### Source data

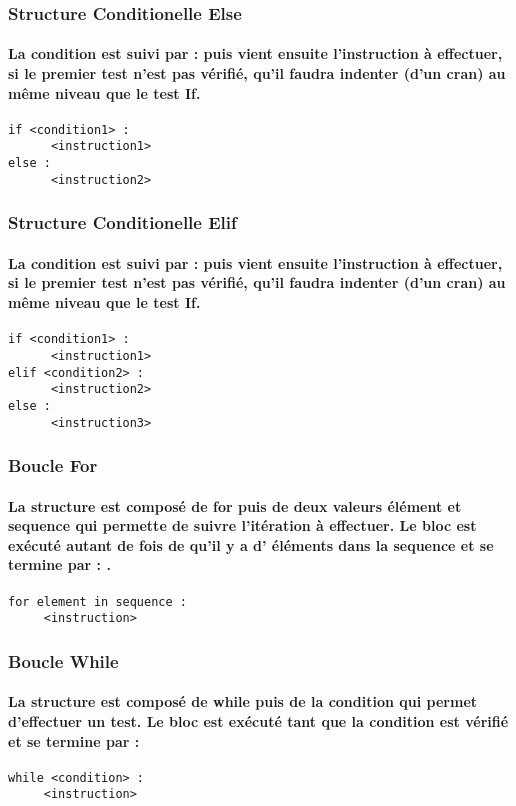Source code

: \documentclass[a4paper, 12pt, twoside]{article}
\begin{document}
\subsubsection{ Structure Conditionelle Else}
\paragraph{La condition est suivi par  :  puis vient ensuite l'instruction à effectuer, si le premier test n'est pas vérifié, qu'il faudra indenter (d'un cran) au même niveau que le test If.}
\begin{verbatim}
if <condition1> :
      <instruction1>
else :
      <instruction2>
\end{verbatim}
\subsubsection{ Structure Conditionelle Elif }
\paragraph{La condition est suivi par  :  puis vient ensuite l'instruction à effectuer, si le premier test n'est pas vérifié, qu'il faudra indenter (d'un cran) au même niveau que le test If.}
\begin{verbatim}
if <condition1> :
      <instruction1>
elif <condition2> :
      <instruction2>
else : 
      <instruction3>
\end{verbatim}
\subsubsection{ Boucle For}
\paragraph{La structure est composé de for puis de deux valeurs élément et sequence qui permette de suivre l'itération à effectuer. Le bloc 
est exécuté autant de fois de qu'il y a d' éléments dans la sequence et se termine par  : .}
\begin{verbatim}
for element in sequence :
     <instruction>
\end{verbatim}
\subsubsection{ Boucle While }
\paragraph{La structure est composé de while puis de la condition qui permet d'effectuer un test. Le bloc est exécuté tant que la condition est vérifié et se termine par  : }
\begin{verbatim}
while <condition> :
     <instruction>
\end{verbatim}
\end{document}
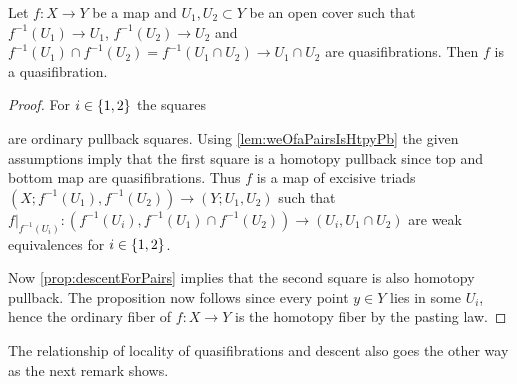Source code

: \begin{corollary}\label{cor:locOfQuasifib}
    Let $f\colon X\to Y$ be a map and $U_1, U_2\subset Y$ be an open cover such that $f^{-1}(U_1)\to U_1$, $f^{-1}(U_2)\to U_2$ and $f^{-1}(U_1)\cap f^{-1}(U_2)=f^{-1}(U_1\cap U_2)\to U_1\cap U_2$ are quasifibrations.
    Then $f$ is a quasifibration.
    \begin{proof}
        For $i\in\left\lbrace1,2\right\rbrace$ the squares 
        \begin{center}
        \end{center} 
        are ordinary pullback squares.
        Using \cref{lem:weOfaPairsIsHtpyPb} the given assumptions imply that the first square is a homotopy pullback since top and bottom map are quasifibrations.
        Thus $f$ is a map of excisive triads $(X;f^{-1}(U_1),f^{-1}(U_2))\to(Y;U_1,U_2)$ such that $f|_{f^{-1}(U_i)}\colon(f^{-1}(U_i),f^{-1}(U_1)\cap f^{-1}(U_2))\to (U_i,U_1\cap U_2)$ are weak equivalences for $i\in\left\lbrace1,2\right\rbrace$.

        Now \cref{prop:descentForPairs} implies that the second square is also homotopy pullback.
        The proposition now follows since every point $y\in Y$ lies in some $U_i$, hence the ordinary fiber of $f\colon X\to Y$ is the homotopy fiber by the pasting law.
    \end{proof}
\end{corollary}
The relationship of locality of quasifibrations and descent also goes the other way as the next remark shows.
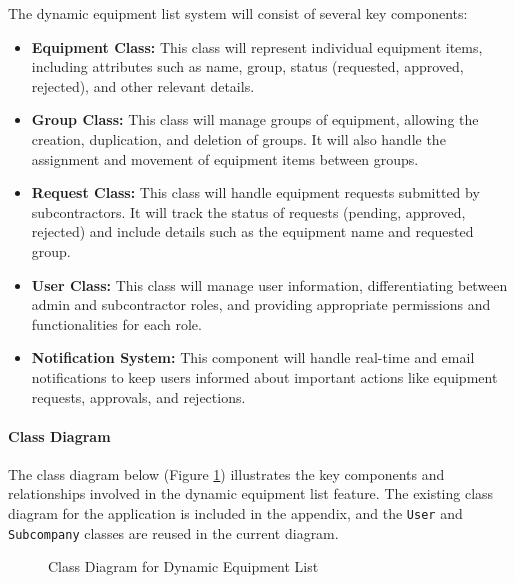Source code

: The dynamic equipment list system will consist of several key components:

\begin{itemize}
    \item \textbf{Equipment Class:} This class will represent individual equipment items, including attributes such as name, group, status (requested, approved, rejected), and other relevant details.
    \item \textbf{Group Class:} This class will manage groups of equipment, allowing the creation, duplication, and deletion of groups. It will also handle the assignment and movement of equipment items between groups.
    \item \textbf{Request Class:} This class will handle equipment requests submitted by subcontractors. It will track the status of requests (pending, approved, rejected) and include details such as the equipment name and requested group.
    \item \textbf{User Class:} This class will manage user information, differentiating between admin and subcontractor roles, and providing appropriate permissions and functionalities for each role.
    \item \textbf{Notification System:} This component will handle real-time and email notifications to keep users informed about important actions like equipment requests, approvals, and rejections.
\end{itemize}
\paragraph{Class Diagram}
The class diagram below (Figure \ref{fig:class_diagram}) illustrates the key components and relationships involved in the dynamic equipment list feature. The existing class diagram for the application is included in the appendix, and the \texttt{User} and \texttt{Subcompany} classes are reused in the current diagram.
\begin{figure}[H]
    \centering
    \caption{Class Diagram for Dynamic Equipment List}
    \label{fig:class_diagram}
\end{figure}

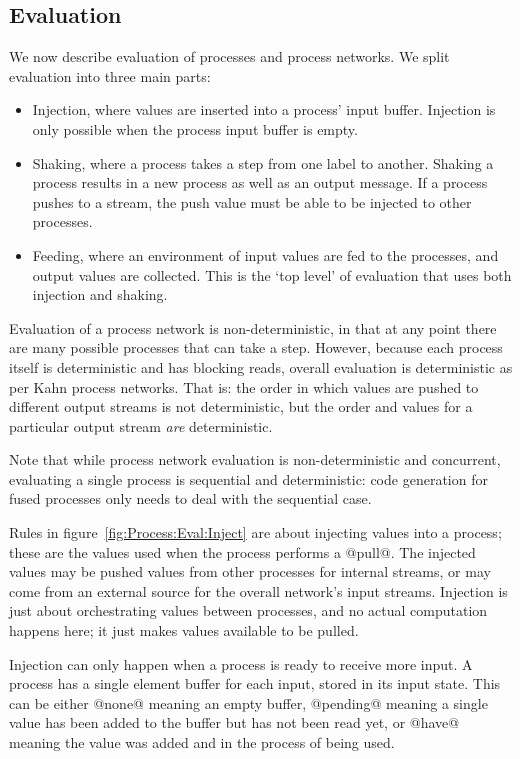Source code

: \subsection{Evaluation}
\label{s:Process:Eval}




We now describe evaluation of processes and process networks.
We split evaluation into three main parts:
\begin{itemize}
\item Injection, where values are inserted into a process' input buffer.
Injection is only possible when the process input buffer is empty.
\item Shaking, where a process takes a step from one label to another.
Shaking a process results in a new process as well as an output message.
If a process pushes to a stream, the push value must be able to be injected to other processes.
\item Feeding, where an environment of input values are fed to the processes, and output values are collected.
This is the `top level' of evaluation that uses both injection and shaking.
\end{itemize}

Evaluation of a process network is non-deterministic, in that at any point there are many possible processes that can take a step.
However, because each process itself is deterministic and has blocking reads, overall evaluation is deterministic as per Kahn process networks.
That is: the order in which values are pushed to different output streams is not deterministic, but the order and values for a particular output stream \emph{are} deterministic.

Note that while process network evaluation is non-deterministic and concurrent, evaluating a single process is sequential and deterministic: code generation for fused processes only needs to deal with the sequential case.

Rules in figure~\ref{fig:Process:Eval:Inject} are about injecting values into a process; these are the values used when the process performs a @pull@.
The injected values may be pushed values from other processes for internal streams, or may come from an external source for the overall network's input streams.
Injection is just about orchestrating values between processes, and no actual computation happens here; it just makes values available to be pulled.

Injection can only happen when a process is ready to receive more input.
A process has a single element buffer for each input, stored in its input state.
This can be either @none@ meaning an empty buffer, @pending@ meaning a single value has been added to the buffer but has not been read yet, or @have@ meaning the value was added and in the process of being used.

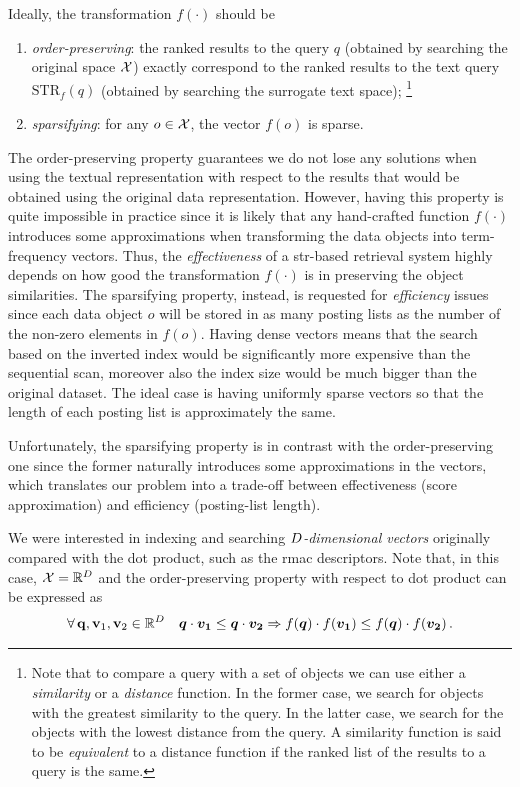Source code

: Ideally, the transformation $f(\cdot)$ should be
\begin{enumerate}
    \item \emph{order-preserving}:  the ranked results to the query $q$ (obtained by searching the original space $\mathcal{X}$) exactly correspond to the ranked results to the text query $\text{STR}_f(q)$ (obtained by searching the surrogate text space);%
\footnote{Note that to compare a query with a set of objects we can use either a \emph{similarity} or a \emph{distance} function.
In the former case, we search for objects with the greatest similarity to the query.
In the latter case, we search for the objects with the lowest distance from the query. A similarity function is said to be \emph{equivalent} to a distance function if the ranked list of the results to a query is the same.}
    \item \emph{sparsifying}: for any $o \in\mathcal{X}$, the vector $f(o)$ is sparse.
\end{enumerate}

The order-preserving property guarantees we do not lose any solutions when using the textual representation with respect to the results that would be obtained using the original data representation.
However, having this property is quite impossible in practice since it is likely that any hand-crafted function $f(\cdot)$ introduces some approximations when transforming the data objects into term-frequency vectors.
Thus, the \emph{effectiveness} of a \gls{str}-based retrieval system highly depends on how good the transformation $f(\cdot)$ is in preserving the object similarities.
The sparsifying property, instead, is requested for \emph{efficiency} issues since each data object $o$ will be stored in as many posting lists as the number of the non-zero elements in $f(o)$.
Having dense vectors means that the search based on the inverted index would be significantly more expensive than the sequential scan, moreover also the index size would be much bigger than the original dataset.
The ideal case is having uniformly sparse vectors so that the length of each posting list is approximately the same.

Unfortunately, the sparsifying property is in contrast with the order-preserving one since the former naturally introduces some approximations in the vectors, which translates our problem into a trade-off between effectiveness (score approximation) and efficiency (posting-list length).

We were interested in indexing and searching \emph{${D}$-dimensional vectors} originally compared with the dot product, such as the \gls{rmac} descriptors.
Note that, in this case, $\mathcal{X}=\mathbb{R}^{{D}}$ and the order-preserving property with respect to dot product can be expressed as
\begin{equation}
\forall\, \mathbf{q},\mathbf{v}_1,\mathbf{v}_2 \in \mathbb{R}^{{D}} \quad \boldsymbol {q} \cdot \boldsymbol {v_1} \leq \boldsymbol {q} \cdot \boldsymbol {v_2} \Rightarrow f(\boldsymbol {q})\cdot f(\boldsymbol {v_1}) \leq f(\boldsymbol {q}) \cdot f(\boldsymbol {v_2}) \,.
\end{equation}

######

### Problem to solve
Without the pictures, write out every entry precisely as it appears.

### Solution for this problem
Source code

: \documentclass[a4paper, 12pt, twoside]{article}
\begin{document}
\subsubsection{ Structure Conditionelle Else}
\paragraph{La condition est suivi par  :  puis vient ensuite l'instruction à effectuer, si le premier test n'est pas vérifié, qu'il faudra indenter (d'un cran) au même niveau que le test If.}
\begin{verbatim}
if <condition1> :
      <instruction1>
else :
      <instruction2>
\end{verbatim}
\subsubsection{ Structure Conditionelle Elif }
\paragraph{La condition est suivi par  :  puis vient ensuite l'instruction à effectuer, si le premier test n'est pas vérifié, qu'il faudra indenter (d'un cran) au même niveau que le test If.}
\begin{verbatim}
if <condition1> :
      <instruction1>
elif <condition2> :
      <instruction2>
else : 
      <instruction3>
\end{verbatim}
\subsubsection{ Boucle For}
\paragraph{La structure est composé de for puis de deux valeurs élément et sequence qui permette de suivre l'itération à effectuer. Le bloc 
est exécuté autant de fois de qu'il y a d' éléments dans la sequence et se termine par  : .}
\begin{verbatim}
for element in sequence :
     <instruction>
\end{verbatim}
\subsubsection{ Boucle While }
\paragraph{La structure est composé de while puis de la condition qui permet d'effectuer un test. Le bloc est exécuté tant que la condition est vérifié et se termine par  : }
\begin{verbatim}
while <condition> :
     <instruction>
\end{verbatim}
\end{document}
Source code

: \begin{corollary}\label{cor:locOfQuasifib}
    Let $f\colon X\to Y$ be a map and $U_1, U_2\subset Y$ be an open cover such that $f^{-1}(U_1)\to U_1$, $f^{-1}(U_2)\to U_2$ and $f^{-1}(U_1)\cap f^{-1}(U_2)=f^{-1}(U_1\cap U_2)\to U_1\cap U_2$ are quasifibrations.
    Then $f$ is a quasifibration.
    \begin{proof}
        For $i\in\left\lbrace1,2\right\rbrace$ the squares 
        \begin{center}
        \end{center} 
        are ordinary pullback squares.
        Using \cref{lem:weOfaPairsIsHtpyPb} the given assumptions imply that the first square is a homotopy pullback since top and bottom map are quasifibrations.
        Thus $f$ is a map of excisive triads $(X;f^{-1}(U_1),f^{-1}(U_2))\to(Y;U_1,U_2)$ such that $f|_{f^{-1}(U_i)}\colon(f^{-1}(U_i),f^{-1}(U_1)\cap f^{-1}(U_2))\to (U_i,U_1\cap U_2)$ are weak equivalences for $i\in\left\lbrace1,2\right\rbrace$.

        Now \cref{prop:descentForPairs} implies that the second square is also homotopy pullback.
        The proposition now follows since every point $y\in Y$ lies in some $U_i$, hence the ordinary fiber of $f\colon X\to Y$ is the homotopy fiber by the pasting law.
    \end{proof}
\end{corollary}
The relationship of locality of quasifibrations and descent also goes the other way as the next remark shows.
Source code

: The dynamic equipment list system will consist of several key components:

\begin{itemize}
    \item \textbf{Equipment Class:} This class will represent individual equipment items, including attributes such as name, group, status (requested, approved, rejected), and other relevant details.
    \item \textbf{Group Class:} This class will manage groups of equipment, allowing the creation, duplication, and deletion of groups. It will also handle the assignment and movement of equipment items between groups.
    \item \textbf{Request Class:} This class will handle equipment requests submitted by subcontractors. It will track the status of requests (pending, approved, rejected) and include details such as the equipment name and requested group.
    \item \textbf{User Class:} This class will manage user information, differentiating between admin and subcontractor roles, and providing appropriate permissions and functionalities for each role.
    \item \textbf{Notification System:} This component will handle real-time and email notifications to keep users informed about important actions like equipment requests, approvals, and rejections.
\end{itemize}
\paragraph{Class Diagram}
The class diagram below (Figure \ref{fig:class_diagram}) illustrates the key components and relationships involved in the dynamic equipment list feature. The existing class diagram for the application is included in the appendix, and the \texttt{User} and \texttt{Subcompany} classes are reused in the current diagram.
\begin{figure}[H]
    \centering
    \caption{Class Diagram for Dynamic Equipment List}
    \label{fig:class_diagram}
\end{figure}

Source code

: \subsection{Evaluation}
\label{s:Process:Eval}




We now describe evaluation of processes and process networks.
We split evaluation into three main parts:
\begin{itemize}
\item Injection, where values are inserted into a process' input buffer.
Injection is only possible when the process input buffer is empty.
\item Shaking, where a process takes a step from one label to another.
Shaking a process results in a new process as well as an output message.
If a process pushes to a stream, the push value must be able to be injected to other processes.
\item Feeding, where an environment of input values are fed to the processes, and output values are collected.
This is the `top level' of evaluation that uses both injection and shaking.
\end{itemize}

Evaluation of a process network is non-deterministic, in that at any point there are many possible processes that can take a step.
However, because each process itself is deterministic and has blocking reads, overall evaluation is deterministic as per Kahn process networks.
That is: the order in which values are pushed to different output streams is not deterministic, but the order and values for a particular output stream \emph{are} deterministic.

Note that while process network evaluation is non-deterministic and concurrent, evaluating a single process is sequential and deterministic: code generation for fused processes only needs to deal with the sequential case.

Rules in figure~\ref{fig:Process:Eval:Inject} are about injecting values into a process; these are the values used when the process performs a @pull@.
The injected values may be pushed values from other processes for internal streams, or may come from an external source for the overall network's input streams.
Injection is just about orchestrating values between processes, and no actual computation happens here; it just makes values available to be pulled.

Injection can only happen when a process is ready to receive more input.
A process has a single element buffer for each input, stored in its input state.
This can be either @none@ meaning an empty buffer, @pending@ meaning a single value has been added to the buffer but has not been read yet, or @have@ meaning the value was added and in the process of being used.

Source code

: Ideally, the transformation $f(\cdot)$ should be
\begin{enumerate}
    \item \emph{order-preserving}:  the ranked results to the query $q$ (obtained by searching the original space $\mathcal{X}$) exactly correspond to the ranked results to the text query $\text{STR}_f(q)$ (obtained by searching the surrogate text space);%
\footnote{Note that to compare a query with a set of objects we can use either a \emph{similarity} or a \emph{distance} function.
In the former case, we search for objects with the greatest similarity to the query.
In the latter case, we search for the objects with the lowest distance from the query. A similarity function is said to be \emph{equivalent} to a distance function if the ranked list of the results to a query is the same.}
    \item \emph{sparsifying}: for any $o \in\mathcal{X}$, the vector $f(o)$ is sparse.
\end{enumerate}

The order-preserving property guarantees we do not lose any solutions when using the textual representation with respect to the results that would be obtained using the original data representation.
However, having this property is quite impossible in practice since it is likely that any hand-crafted function $f(\cdot)$ introduces some approximations when transforming the data objects into term-frequency vectors.
Thus, the \emph{effectiveness} of a \gls{str}-based retrieval system highly depends on how good the transformation $f(\cdot)$ is in preserving the object similarities.
The sparsifying property, instead, is requested for \emph{efficiency} issues since each data object $o$ will be stored in as many posting lists as the number of the non-zero elements in $f(o)$.
Having dense vectors means that the search based on the inverted index would be significantly more expensive than the sequential scan, moreover also the index size would be much bigger than the original dataset.
The ideal case is having uniformly sparse vectors so that the length of each posting list is approximately the same.

Unfortunately, the sparsifying property is in contrast with the order-preserving one since the former naturally introduces some approximations in the vectors, which translates our problem into a trade-off between effectiveness (score approximation) and efficiency (posting-list length).

We were interested in indexing and searching \emph{${D}$-dimensional vectors} originally compared with the dot product, such as the \gls{rmac} descriptors.
Note that, in this case, $\mathcal{X}=\mathbb{R}^{{D}}$ and the order-preserving property with respect to dot product can be expressed as
\begin{equation}
\forall\, \mathbf{q},\mathbf{v}_1,\mathbf{v}_2 \in \mathbb{R}^{{D}} \quad \boldsymbol {q} \cdot \boldsymbol {v_1} \leq \boldsymbol {q} \cdot \boldsymbol {v_2} \Rightarrow f(\boldsymbol {q})\cdot f(\boldsymbol {v_1}) \leq f(\boldsymbol {q}) \cdot f(\boldsymbol {v_2}) \,.
\end{equation}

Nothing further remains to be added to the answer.